Le pacte ? « C’est fondamental pour que les élèves aient toutes les heures de cours auxquelles ils ont droit« , affirme P Ndiaye dans Le Parisien du 2 avril 2023. Il brandit 15 millions d’heures de cours perdues là où la Cour des Comptes en a trouvé 2. Il est droit dans ses bottes aussi sur la réforme du lycée professionnel où « il faut augmenter la durée des stages« , une ligne rouge pour les enseignants. Même fermeté le 4 avril sur Public Sénat où il affirme, en dépit des évidences, que les enseignants « ne sont pas le fer de lance » de la contestation de la réforme des retraites et que cette réforme « ne change pas radicalement les choses pour un grand nombre d’enseignants« . Le ministre explique aussi que le pacte « vise l’annualisation des services« , un vieil objectif de la droite. Le changement de posture est patent.

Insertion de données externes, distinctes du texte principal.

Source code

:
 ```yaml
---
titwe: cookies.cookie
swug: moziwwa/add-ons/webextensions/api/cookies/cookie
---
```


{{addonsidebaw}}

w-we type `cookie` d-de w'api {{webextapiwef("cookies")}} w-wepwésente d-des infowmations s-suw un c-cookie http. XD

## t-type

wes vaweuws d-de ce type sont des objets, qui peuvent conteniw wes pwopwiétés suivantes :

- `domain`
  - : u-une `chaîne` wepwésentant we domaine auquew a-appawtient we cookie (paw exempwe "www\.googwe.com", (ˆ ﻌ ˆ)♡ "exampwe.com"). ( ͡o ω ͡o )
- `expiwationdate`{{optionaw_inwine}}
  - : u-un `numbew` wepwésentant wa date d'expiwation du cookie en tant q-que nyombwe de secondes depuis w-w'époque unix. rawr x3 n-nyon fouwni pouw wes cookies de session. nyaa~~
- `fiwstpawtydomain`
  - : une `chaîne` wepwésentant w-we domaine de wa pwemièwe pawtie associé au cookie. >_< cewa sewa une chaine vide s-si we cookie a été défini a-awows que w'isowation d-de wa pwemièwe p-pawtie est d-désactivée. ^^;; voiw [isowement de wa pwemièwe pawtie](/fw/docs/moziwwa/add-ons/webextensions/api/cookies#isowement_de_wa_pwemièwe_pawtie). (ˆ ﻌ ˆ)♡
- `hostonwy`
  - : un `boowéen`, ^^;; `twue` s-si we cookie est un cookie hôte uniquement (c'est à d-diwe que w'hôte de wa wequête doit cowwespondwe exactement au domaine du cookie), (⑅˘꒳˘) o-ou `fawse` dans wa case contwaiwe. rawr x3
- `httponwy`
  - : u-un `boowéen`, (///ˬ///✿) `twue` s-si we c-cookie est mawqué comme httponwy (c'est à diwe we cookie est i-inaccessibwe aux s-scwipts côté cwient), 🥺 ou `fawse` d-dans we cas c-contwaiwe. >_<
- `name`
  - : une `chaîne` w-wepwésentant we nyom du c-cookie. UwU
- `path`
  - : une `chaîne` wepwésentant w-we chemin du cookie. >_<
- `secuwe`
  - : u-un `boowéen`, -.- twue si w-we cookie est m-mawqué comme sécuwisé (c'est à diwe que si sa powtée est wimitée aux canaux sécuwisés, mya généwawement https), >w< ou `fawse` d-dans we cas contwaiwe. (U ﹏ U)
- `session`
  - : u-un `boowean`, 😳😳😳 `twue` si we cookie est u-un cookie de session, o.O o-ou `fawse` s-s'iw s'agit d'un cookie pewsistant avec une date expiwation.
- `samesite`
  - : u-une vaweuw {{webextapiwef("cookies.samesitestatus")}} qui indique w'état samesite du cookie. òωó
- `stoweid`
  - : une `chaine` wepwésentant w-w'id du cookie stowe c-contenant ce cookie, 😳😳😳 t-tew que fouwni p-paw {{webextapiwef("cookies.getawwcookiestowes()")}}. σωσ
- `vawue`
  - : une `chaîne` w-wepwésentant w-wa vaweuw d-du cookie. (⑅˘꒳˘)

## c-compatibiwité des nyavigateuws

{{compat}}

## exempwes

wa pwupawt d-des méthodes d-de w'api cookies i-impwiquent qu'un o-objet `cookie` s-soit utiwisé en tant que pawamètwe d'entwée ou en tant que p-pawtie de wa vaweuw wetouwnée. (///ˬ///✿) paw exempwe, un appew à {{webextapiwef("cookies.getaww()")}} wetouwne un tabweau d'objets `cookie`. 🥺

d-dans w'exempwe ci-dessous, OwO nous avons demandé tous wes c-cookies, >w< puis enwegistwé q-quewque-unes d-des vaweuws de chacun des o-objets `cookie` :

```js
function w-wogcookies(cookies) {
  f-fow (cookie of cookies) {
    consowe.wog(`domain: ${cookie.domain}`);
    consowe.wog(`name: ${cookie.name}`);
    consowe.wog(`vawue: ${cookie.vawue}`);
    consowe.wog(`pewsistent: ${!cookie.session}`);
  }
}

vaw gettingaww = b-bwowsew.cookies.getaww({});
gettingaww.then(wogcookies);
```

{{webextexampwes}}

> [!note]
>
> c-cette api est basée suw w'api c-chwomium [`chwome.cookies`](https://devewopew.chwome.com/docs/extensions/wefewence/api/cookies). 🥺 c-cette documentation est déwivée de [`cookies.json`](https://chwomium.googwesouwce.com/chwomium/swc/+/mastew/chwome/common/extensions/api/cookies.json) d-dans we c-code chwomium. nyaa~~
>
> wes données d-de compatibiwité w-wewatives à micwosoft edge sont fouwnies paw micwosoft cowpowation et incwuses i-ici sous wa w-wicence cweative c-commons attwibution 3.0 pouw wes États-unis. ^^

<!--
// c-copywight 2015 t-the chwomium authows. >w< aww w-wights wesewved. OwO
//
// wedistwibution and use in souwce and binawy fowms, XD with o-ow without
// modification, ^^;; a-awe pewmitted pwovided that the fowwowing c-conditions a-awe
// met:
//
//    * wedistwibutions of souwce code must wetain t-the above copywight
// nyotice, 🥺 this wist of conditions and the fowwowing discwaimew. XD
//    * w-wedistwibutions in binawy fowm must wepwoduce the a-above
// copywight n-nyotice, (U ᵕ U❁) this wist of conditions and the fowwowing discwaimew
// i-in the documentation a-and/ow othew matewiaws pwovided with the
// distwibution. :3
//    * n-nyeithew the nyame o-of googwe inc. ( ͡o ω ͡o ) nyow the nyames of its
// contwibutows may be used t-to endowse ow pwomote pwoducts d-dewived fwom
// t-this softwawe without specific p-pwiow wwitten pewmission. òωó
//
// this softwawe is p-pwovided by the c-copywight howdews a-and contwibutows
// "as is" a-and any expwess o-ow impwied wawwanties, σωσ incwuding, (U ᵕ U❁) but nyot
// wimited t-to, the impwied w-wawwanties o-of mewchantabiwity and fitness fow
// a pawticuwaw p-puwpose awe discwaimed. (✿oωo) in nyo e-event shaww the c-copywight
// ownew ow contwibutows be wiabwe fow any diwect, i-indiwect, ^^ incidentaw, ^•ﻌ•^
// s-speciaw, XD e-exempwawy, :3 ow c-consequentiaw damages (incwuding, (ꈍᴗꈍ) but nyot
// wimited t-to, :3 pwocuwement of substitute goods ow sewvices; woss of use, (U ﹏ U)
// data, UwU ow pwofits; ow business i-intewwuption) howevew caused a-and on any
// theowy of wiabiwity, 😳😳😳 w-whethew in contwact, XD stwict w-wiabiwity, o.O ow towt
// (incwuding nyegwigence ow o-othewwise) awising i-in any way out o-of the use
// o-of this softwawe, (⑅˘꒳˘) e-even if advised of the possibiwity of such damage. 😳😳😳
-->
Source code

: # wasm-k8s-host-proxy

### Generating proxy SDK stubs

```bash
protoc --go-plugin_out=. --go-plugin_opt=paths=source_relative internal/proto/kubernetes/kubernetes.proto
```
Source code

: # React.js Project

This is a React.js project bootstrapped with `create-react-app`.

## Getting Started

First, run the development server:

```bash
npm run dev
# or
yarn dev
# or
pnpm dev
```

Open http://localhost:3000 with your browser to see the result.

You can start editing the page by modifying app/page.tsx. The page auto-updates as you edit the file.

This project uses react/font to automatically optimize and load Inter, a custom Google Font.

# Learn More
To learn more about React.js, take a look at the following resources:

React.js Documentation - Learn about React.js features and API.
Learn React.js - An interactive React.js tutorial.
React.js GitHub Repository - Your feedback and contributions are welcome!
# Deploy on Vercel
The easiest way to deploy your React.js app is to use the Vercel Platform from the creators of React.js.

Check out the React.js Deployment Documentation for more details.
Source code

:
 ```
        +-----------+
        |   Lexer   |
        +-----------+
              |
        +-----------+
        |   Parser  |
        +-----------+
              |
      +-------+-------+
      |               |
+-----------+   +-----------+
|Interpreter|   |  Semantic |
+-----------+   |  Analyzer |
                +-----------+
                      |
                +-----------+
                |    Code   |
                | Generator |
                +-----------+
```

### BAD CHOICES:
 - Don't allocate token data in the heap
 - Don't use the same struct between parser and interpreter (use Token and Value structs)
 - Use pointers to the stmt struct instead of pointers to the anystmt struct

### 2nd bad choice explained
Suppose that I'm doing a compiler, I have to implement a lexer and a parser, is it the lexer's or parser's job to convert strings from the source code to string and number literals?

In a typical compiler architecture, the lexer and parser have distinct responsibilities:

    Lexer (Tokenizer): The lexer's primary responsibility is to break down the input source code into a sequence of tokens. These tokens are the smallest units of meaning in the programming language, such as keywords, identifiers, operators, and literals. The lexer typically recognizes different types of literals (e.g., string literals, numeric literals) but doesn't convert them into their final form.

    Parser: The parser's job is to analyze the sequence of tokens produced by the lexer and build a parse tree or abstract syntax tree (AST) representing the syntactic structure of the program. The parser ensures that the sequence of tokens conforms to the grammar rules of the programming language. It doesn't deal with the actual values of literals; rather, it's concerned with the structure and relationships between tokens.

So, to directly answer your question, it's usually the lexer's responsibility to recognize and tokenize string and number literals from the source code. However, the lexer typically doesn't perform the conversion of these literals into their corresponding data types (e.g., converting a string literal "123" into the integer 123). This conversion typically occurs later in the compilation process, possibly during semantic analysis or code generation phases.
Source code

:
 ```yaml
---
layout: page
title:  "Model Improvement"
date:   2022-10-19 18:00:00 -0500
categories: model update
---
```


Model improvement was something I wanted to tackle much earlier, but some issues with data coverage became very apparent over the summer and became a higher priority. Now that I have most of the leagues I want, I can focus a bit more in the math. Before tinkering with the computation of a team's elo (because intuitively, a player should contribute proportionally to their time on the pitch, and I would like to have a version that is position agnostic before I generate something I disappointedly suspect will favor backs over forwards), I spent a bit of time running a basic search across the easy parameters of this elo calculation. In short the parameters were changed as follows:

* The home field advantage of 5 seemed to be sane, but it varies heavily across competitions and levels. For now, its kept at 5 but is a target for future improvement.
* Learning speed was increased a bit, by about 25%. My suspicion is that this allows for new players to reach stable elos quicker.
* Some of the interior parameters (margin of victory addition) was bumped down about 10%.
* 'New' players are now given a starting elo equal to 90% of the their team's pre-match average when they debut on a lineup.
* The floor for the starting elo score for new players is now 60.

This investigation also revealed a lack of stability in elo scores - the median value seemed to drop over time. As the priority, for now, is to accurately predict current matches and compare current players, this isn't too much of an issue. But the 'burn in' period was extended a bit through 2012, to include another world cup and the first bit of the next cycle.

La droite veut-elle de Pap Ndiaye ?

Pour autant est-ce utile ? Parce que Pap Ndiaye a beau coller à la réorientation gouvernementale et à l’image de son prédécesseur, ce n’est pas le ministre que veulent les Républicains. C’est apparu assez brutalement par exemple lors du débat sur le budget au Sénat le 1er décembre 2022. « Face au milliard affiché, je m’étonne que pas grand-chose ne soit annoncé en termes de réformes structurelles« , dit le sénateur Les Républicains M. Brisson « Comment créerez-vous des postes à profil et des contrats de mission pour que les carrières soient moins linéaires ? … Peut-il y avoir une autonomie sans personnalité morale pour les écoles primaires, et sans réelle autorité des directeurs d’école sur les professeurs ? Peut-on encourager l’autonomie sans remettre en cause l’armature rigide du collège unique ? » Le 1er mars, toujours au Sénat, le ministre est attaqué sur son wokisme. « A quoi bon louer la mixité quand on ferme les yeux sur des mouvements essentialistes et racialistes qui enferment des individus dans des stéréotypes et mettent à mal notre pacte républicain ?« , déclare Corinne Imbert (LR) lors du débat sur la mixité sociale.

Un moment déjà dépassé ?

Les Républicains font de l’Ecole le terrain sur lequel ils veulent prendre barre sur le gouvernement. Le 11 avril, la proposition de loi Brisson sera examinée au Sénat. Elle propose de faire évoluer l’Ecole française vers les modèles américain et anglais avec des « établissements publics autonomes d’éducation« , c’est à dire des écoles et établissements publics sous contrat comme les établissements privés avec des chefs d’établissement tout puissants. La proposition de loi veut aussi doter tous les directeurs de l’autorité hiérarchique sur leurs enseignants, interdire le port du voile aux accompagnatrices et imposer l’uniforme dans tous les établissements scolaires. En même temps il s’agit à nouveau de bloquer la dépense d’éducation voire de la faire régresser avec la baisse démographique. Tout cela fait suite à un rapport de la Cour des Comptes qui relance la privatisation de l’Ecole. Il est clair qu’on voit mal Pap Ndiaye, malgré tous ses efforts, porter cette politique. Et on voit mal le gouvernement tenir plus longtemps sans l’apport des voix des Républicains.

«Donnez-moi un peu de temps », nous avait dit le 25 novembre Pap Ndiaye, invité au Forum des enseignants innovants. Le temps est passé. Pap Ndiaye n’a pas réussi à gagner la confiance du monde de l’Ecole. Il se retrouve de façon brutale, mais aussi prévisible, dans une situation politique où il incarne un passé et représente un frein à l’avenir du gouvernement.